Design and Colors
Next to their origins, the greatest debate about show globes is what, if anything, the colors of the liquids symbolized. Red and blue may have indicated arterial and venous blood. One belief was that if the globe was filled with red liquid there was a plague in town, but if it was filled with green all was well. Pharmacists could create vibrant colors with chemicals in their shops, often following a recipe book.

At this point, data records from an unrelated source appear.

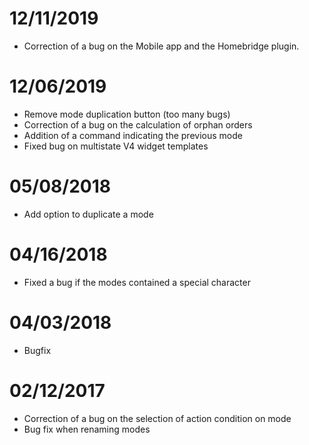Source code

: # 12/11/2019

- Correction of a bug on the Mobile app and the Homebridge plugin.

# 12/06/2019

- Remove mode duplication button (too many bugs)
- Correction of a bug on the calculation of orphan orders
- Addition of a command indicating the previous mode
- Fixed bug on multistate V4 widget templates

# 05/08/2018

- Add option to duplicate a mode

# 04/16/2018

- Fixed a bug if the modes contained a special character

# 04/03/2018

- Bugfix

# 02/12/2017

- Correction of a bug on the selection of action condition on mode
- Bug fix when renaming modes
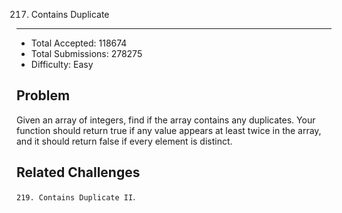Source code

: 217. Contains Duplicate
---

- Total Accepted: 118674
- Total Submissions: 278275
- Difficulty: Easy


Problem
---
Given an array of integers, find if the array contains any duplicates. Your function should return true if any value appears at least twice in the array, and it should return false if every element is distinct.


Related Challenges
---
`219. Contains Duplicate II`.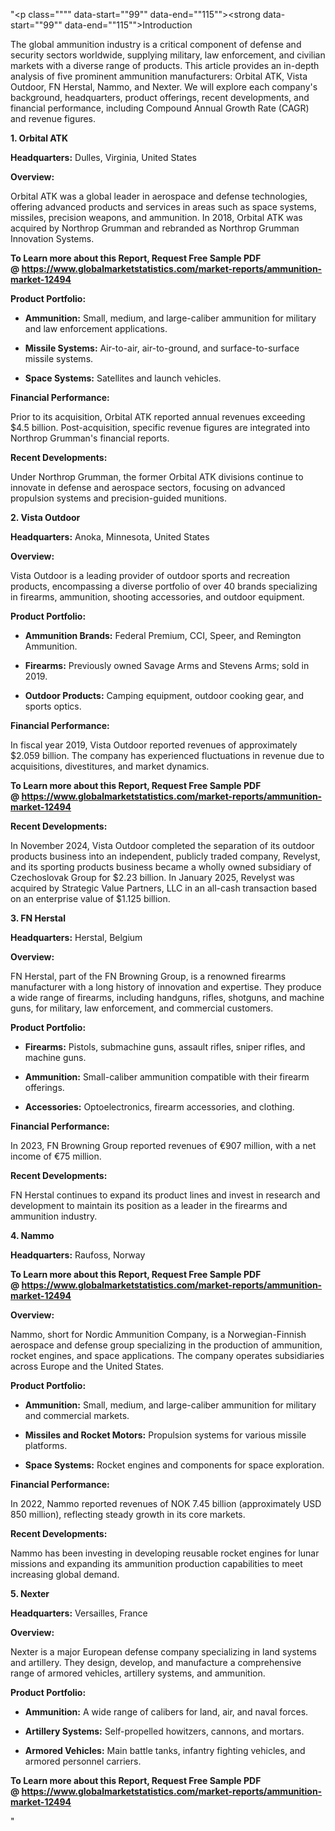 "<p class="""" data-start=""99"" data-end=""115""><strong data-start=""99"" data-end=""115"">Introduction</strong></p>
<p class="""" data-start=""117"" data-end=""274""><span class=""relative -mx-px my-[-0.2rem] rounded px-px py-[0.2rem]"">The global ammunition industry is a critical component of defense and security sectors worldwide, supplying military, law enforcement, and civilian markets with a diverse range of products.</span> <span class=""relative -mx-px my-[-0.2rem] rounded px-px py-[0.2rem]"">This article provides an in-depth analysis of five prominent ammunition manufacturers: Orbital ATK, Vista Outdoor, FN Herstal, Nammo, and Nexter.</span> <span class=""relative -mx-px my-[-0.2rem] rounded px-px py-[0.2rem]"">We will explore each company's background, headquarters, product offerings, recent developments, and financial performance, including Compound Annual Growth Rate (CAGR) and revenue figures.</span></p>
<p class="""" data-start=""276"" data-end=""294""><strong data-start=""276"" data-end=""294"">1. Orbital ATK</strong></p>
<p class="""" data-start=""296"" data-end=""395""><strong data-start=""296"" data-end=""313"">Headquarters:</strong> <span class=""relative -mx-px my-[-0.2rem] rounded px-px py-[0.2rem]"">Dulles, Virginia, United States</span></p>
<p class="""" data-start=""397"" data-end=""410""><strong data-start=""397"" data-end=""410"">Overview:</strong></p>
<p class="""" data-start=""412"" data-end=""533""><span class=""relative -mx-px my-[-0.2rem] rounded px-px py-[0.2rem]"">Orbital ATK was a global leader in aerospace and defense technologies, offering advanced products and services in areas such as space systems, missiles, precision weapons, and ammunition.</span> <span class=""relative -mx-px my-[-0.2rem] rounded px-px py-[0.2rem]"">In 2018, Orbital ATK was acquired by Northrop Grumman and rebranded as Northrop Grumman Innovation Systems.</span></p>
<p class="""" data-start=""412"" data-end=""533""><strong>To Learn more about this Report, Request Free Sample PDF @&nbsp;<a href=""https://www.globalmarketstatistics.com/market-reports/ammunition-market-12494"">https://www.globalmarketstatistics.com/market-reports/ammunition-market-12494</a></strong></p>
<p class="""" data-start=""535"" data-end=""557""><strong data-start=""535"" data-end=""557"">Product Portfolio:</strong></p>
<ul data-start=""559"" data-end=""880"">
<li class="""" data-start=""559"" data-end=""662"">
<p class="""" data-start=""561"" data-end=""662""><strong data-start=""561"" data-end=""576"">Ammunition:</strong> <span class=""relative -mx-px my-[-0.2rem] rounded px-px py-[0.2rem]"">Small, medium, and large-caliber ammunition for military and law enforcement applications.</span></p>
</li>
<li class="""" data-start=""664"" data-end=""772"">
<p class="""" data-start=""666"" data-end=""772""><strong data-start=""666"" data-end=""686"">Missile Systems:</strong> <span class=""relative -mx-px my-[-0.2rem] rounded px-px py-[0.2rem]"">Air-to-air, air-to-ground, and surface-to-surface missile systems.</span></p>
</li>
<li class="""" data-start=""774"" data-end=""880"">
<p class="""" data-start=""776"" data-end=""880""><strong data-start=""776"" data-end=""794"">Space Systems:</strong> <span class=""relative -mx-px my-[-0.2rem] rounded px-px py-[0.2rem]"">Satellites and launch vehicles.</span></p>
</li>
</ul>
<p class="""" data-start=""882"" data-end=""908""><strong data-start=""882"" data-end=""908"">Financial Performance:</strong></p>
<p class="""" data-start=""910"" data-end=""1035""><span class=""relative -mx-px my-[-0.2rem] rounded px-px py-[0.2rem]"">Prior to its acquisition, Orbital ATK reported annual revenues exceeding $4.5 billion.</span> <span class=""relative -mx-px my-[-0.2rem] rounded px-px py-[0.2rem]"">Post-acquisition, specific revenue figures are integrated into Northrop Grumman's financial reports.</span></p>
<p class="""" data-start=""1037"" data-end=""1061""><strong data-start=""1037"" data-end=""1061"">Recent Developments:</strong></p>
<p class="""" data-start=""1063"" data-end=""1148""><span class=""relative -mx-px my-[-0.2rem] rounded px-px py-[0.2rem]"">Under Northrop Grumman, the former Orbital ATK divisions continue to innovate in defense and aerospace sectors, focusing on advanced propulsion systems and precision-guided munitions.</span></p>
<p class="""" data-start=""1150"" data-end=""1170""><strong data-start=""1150"" data-end=""1170"">2. Vista Outdoor</strong></p>
<p class="""" data-start=""1172"" data-end=""1275""><strong data-start=""1172"" data-end=""1189"">Headquarters:</strong> <span class=""relative -mx-px my-[-0.2rem] rounded px-px py-[0.2rem]"">Anoka, Minnesota, United States</span></p>
<p class="""" data-start=""1277"" data-end=""1290""><strong data-start=""1277"" data-end=""1290"">Overview:</strong></p>
<p class="""" data-start=""1292"" data-end=""1377""><span class=""relative -mx-px my-[-0.2rem] rounded px-px py-[0.2rem]"">Vista Outdoor is a leading provider of outdoor sports and recreation products, encompassing a diverse portfolio of over 40 brands specializing in firearms, ammunition, shooting accessories, and outdoor equipment.</span></p>
<p class="""" data-start=""1379"" data-end=""1401""><strong data-start=""1379"" data-end=""1401"">Product Portfolio:</strong></p>
<ul data-start=""1403"" data-end=""1727"">
<li class="""" data-start=""1403"" data-end=""1513"">
<p class="""" data-start=""1405"" data-end=""1513""><strong data-start=""1405"" data-end=""1427"">Ammunition Brands:</strong> <span class=""relative -mx-px my-[-0.2rem] rounded px-px py-[0.2rem]"">Federal Premium, CCI, Speer, and Remington Ammunition.</span></p>
</li>
<li class="""" data-start=""1515"" data-end=""1616"">
<p class="""" data-start=""1517"" data-end=""1616""><strong data-start=""1517"" data-end=""1530"">Firearms:</strong> <span class=""relative -mx-px my-[-0.2rem] rounded px-px py-[0.2rem]"">Previously owned Savage Arms and Stevens Arms; sold in 2019.</span></p>
</li>
<li class="""" data-start=""1618"" data-end=""1727"">
<p class="""" data-start=""1620"" data-end=""1727""><strong data-start=""1620"" data-end=""1641"">Outdoor Products:</strong> <span class=""relative -mx-px my-[-0.2rem] rounded px-px py-[0.2rem]"">Camping equipment, outdoor cooking gear, and sports optics.</span></p>
</li>
</ul>
<p class="""" data-start=""1729"" data-end=""1755""><strong data-start=""1729"" data-end=""1755"">Financial Performance:</strong></p>
<p class="""" data-start=""1757"" data-end=""1882""><span class=""relative -mx-px my-[-0.2rem] rounded px-px py-[0.2rem]"">In fiscal year 2019, Vista Outdoor reported revenues of approximately $2.059 billion.</span> <span class=""relative -mx-px my-[-0.2rem] rounded px-px py-[0.2rem]"">The company has experienced fluctuations in revenue due to acquisitions, divestitures, and market dynamics.</span></p>
<p class="""" data-start=""1757"" data-end=""1882""><strong>To Learn more about this Report, Request Free Sample PDF @&nbsp;<a href=""https://www.globalmarketstatistics.com/market-reports/ammunition-market-12494"">https://www.globalmarketstatistics.com/market-reports/ammunition-market-12494</a></strong></p>
<p class="""" data-start=""1884"" data-end=""1908""><strong data-start=""1884"" data-end=""1908"">Recent Developments:</strong></p>
<p class="""" data-start=""1910"" data-end=""2035""><span class=""relative -mx-px my-[-0.2rem] rounded px-px py-[0.2rem]"">In November 2024, Vista Outdoor completed the separation of its outdoor products business into an independent, publicly traded company, Revelyst, and its sporting products business became a wholly owned subsidiary of Czechoslovak Group for $2.23 billion.</span> <span class=""relative -mx-px my-[-0.2rem] rounded px-px py-[0.2rem]"">In January 2025, Revelyst was acquired by Strategic Value Partners, LLC in an all-cash transaction based on an enterprise value of $1.125 billion.</span></p>
<p class="""" data-start=""2037"" data-end=""2054""><strong data-start=""2037"" data-end=""2054"">3. FN Herstal</strong></p>
<p class="""" data-start=""2056"" data-end=""2159""><strong data-start=""2056"" data-end=""2073"">Headquarters:</strong> <span class=""relative -mx-px my-[-0.2rem] rounded px-px py-[0.2rem]"">Herstal, Belgium</span></p>
<p class="""" data-start=""2161"" data-end=""2174""><strong data-start=""2161"" data-end=""2174"">Overview:</strong></p>
<p class="""" data-start=""2176"" data-end=""2301""><span class=""relative -mx-px my-[-0.2rem] rounded px-px py-[0.2rem]"">FN Herstal, part of the FN Browning Group, is a renowned firearms manufacturer with a long history of innovation and expertise.</span> <span class=""relative -mx-px my-[-0.2rem] rounded px-px py-[0.2rem]"">They produce a wide range of firearms, including handguns, rifles, shotguns, and machine guns, for military, law enforcement, and commercial customers.</span></p>
<p class="""" data-start=""2303"" data-end=""2325""><strong data-start=""2303"" data-end=""2325"">Product Portfolio:</strong></p>
<ul data-start=""2327"" data-end=""2639"">
<li class="""" data-start=""2327"" data-end=""2428"">
<p class="""" data-start=""2329"" data-end=""2428""><strong data-start=""2329"" data-end=""2342"">Firearms:</strong> <span class=""relative -mx-px my-[-0.2rem] rounded px-px py-[0.2rem]"">Pistols, submachine guns, assault rifles, sniper rifles, and machine guns.</span></p>
</li>
<li class="""" data-start=""2430"" data-end=""2533"">
<p class="""" data-start=""2432"" data-end=""2533""><strong data-start=""2432"" data-end=""2447"">Ammunition:</strong> <span class=""relative -mx-px my-[-0.2rem] rounded px-px py-[0.2rem]"">Small-caliber ammunition compatible with their firearm offerings.</span></p>
</li>
<li class="""" data-start=""2535"" data-end=""2639"">
<p class="""" data-start=""2537"" data-end=""2639""><strong data-start=""2537"" data-end=""2553"">Accessories:</strong> <span class=""relative -mx-px my-[-0.2rem] rounded px-px py-[0.2rem]"">Optoelectronics, firearm accessories, and clothing.</span></p>
</li>
</ul>
<p class="""" data-start=""2641"" data-end=""2667""><strong data-start=""2641"" data-end=""2667"">Financial Performance:</strong></p>
<p class="""" data-start=""2669"" data-end=""2754""><span class=""relative -mx-px my-[-0.2rem] rounded px-px py-[0.2rem]"">In 2023, FN Browning Group reported revenues of &euro;907 million, with a net income of &euro;75 million.</span></p>
<p class="""" data-start=""2756"" data-end=""2780""><strong data-start=""2756"" data-end=""2780"">Recent Developments:</strong></p>
<p class="""" data-start=""2782"" data-end=""2867""><span class=""relative -mx-px my-[-0.2rem] rounded px-px py-[0.2rem]"">FN Herstal continues to expand its product lines and invest in research and development to maintain its position as a leader in the firearms and ammunition industry.</span></p>
<p class="""" data-start=""2869"" data-end=""2881""><strong data-start=""2869"" data-end=""2881"">4. Nammo</strong></p>
<p class="""" data-start=""2883"" data-end=""2986""><strong data-start=""2883"" data-end=""2900"">Headquarters:</strong> <span class=""relative -mx-px my-[-0.2rem] rounded px-px py-[0.2rem]"">Raufoss, Norway</span></p>
<p class="""" data-start=""2883"" data-end=""2986""><strong>To Learn more about this Report, Request Free Sample PDF @&nbsp;<a href=""https://www.globalmarketstatistics.com/market-reports/ammunition-market-12494"">https://www.globalmarketstatistics.com/market-reports/ammunition-market-12494</a></strong></p>
<p class="""" data-start=""2988"" data-end=""3001""><strong data-start=""2988"" data-end=""3001"">Overview:</strong></p>
<p class="""" data-start=""3003"" data-end=""3128""><span class=""relative -mx-px my-[-0.2rem] rounded px-px py-[0.2rem]"">Nammo, short for Nordic Ammunition Company, is a Norwegian-Finnish aerospace and defense group specializing in the production of ammunition, rocket engines, and space applications.</span> <span class=""relative -mx-px my-[-0.2rem] rounded px-px py-[0.2rem]"">The company operates subsidiaries across Europe and the United States.</span></p>
<p class="""" data-start=""3130"" data-end=""3152""><strong data-start=""3130"" data-end=""3152"">Product Portfolio:</strong></p>
<ul data-start=""3154"" data-end=""3486"">
<li class="""" data-start=""3154"" data-end=""3257"">
<p class="""" data-start=""3156"" data-end=""3257""><strong data-start=""3156"" data-end=""3171"">Ammunition:</strong> <span class=""relative -mx-px my-[-0.2rem] rounded px-px py-[0.2rem]"">Small, medium, and large-caliber ammunition for military and commercial markets.</span></p>
</li>
<li class="""" data-start=""3259"" data-end=""3378"">
<p class="""" data-start=""3261"" data-end=""3378""><strong data-start=""3261"" data-end=""3292"">Missiles and Rocket Motors:</strong> <span class=""relative -mx-px my-[-0.2rem] rounded px-px py-[0.2rem]"">Propulsion systems for various missile platforms.</span></p>
</li>
<li class="""" data-start=""3380"" data-end=""3486"">
<p class="""" data-start=""3382"" data-end=""3486""><strong data-start=""3382"" data-end=""3400"">Space Systems:</strong> <span class=""relative -mx-px my-[-0.2rem] rounded px-px py-[0.2rem]"">Rocket engines and components for space exploration.</span></p>
</li>
</ul>
<p class="""" data-start=""3488"" data-end=""3514""><strong data-start=""3488"" data-end=""3514"">Financial Performance:</strong></p>
<p class="""" data-start=""3516"" data-end=""3601""><span class=""relative -mx-px my-[-0.2rem] rounded px-px py-[0.2rem]"">In 2022, Nammo reported revenues of NOK 7.45 billion (approximately USD 850 million), reflecting steady growth in its core markets.</span></p>
<p class="""" data-start=""3603"" data-end=""3627""><strong data-start=""3603"" data-end=""3627"">Recent Developments:</strong></p>
<p class="""" data-start=""3629"" data-end=""3714""><span class=""relative -mx-px my-[-0.2rem] rounded px-px py-[0.2rem]"">Nammo has been investing in developing reusable rocket engines for lunar missions and expanding its ammunition production capabilities to meet increasing global demand.</span></p>
<p class="""" data-start=""3716"" data-end=""3729""><strong data-start=""3716"" data-end=""3729"">5. Nexter</strong></p>
<p class="""" data-start=""3731"" data-end=""3834""><strong data-start=""3731"" data-end=""3748"">Headquarters:</strong> <span class=""relative -mx-px my-[-0.2rem] rounded px-px py-[0.2rem]"">Versailles, France</span></p>
<p class="""" data-start=""3836"" data-end=""3849""><strong data-start=""3836"" data-end=""3849"">Overview:</strong></p>
<p class="""" data-start=""3851"" data-end=""3976""><span class=""relative -mx-px my-[-0.2rem] rounded px-px py-[0.2rem]"">Nexter is a major European defense company specializing in land systems and artillery.</span> <span class=""relative -mx-px my-[-0.2rem] rounded px-px py-[0.2rem]"">They design, develop, and manufacture a comprehensive range of armored vehicles, artillery systems, and ammunition.</span></p>
<p class="""" data-start=""3978"" data-end=""4000""><strong data-start=""3978"" data-end=""4000"">Product Portfolio:</strong></p>
<ul data-start=""4002"" data-end=""4328"">
<li class="""" data-start=""4002"" data-end=""4105"">
<p class="""" data-start=""4004"" data-end=""4105""><strong data-start=""4004"" data-end=""4019"">Ammunition:</strong> <span class=""relative -mx-px my-[-0.2rem] rounded px-px py-[0.2rem]"">A wide range of calibers for land, air, and naval forces.</span></p>
</li>
<li class="""" data-start=""4107"" data-end=""4217"">
<p class="""" data-start=""4109"" data-end=""4217""><strong data-start=""4109"" data-end=""4131"">Artillery Systems:</strong> <span class=""relative -mx-px my-[-0.2rem] rounded px-px py-[0.2rem]"">Self-propelled howitzers, cannons, and mortars.</span></p>
</li>
<li class="""" data-start=""4219"" data-end=""4328"">
<p class="""" data-start=""4221"" data-end=""4328""><strong data-start=""4221"" data-end=""4242"">Armored Vehicles:</strong> <span class=""relative -mx-px my-[-0.2rem] rounded px-px py-[0.2rem]"">Main battle tanks, infantry fighting vehicles, and armored personnel carriers.</span></p>
</li>
</ul>
<p><span class=""relative -mx-px my-[-0.2rem] rounded px-px py-[0.2rem]""><strong>To Learn more about this Report, Request Free Sample PDF @&nbsp;<a href=""https://www.globalmarketstatistics.com/market-reports/ammunition-market-12494"">https://www.globalmarketstatistics.com/market-reports/ammunition-market-12494</a></strong></span></p>"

Most globes were plain glass, but sometimes they were punty cut or etched glass. Some had multiple stoppers, each stopper smaller than the one below, tapering to a small finial at the top. They could be freestanding or wall-mounted. If they were freestanding, they hung from a brass chain; the most elaborate had multiple tiers, each chamber containing a different color of water. It was not so much the pharmacists who were responsible for the evolution of show globes to works of arts, but American glass manufacturers. Pharmaceutical catalogs during the 1870s advertised numerous styles of show globes with each glass manufacturer developing his own design. A US patent was granted in 1869 to Henry Whitney of Cambridge, Massachusetts, for a show globe with a colored glass body with a neck and base of transparent uncolored glass. The purpose of this design was to eliminate the need to use colored liquids, which could leave a residue inside the bottle. Though oil could be used to illuminate the colored glass panes in windows, gas lighting in the early 19th century led to the general use of show globes. They could be lit from the interior or placed in front of a gas jet. In the US, globes were usually illuminated by a light placed behind them.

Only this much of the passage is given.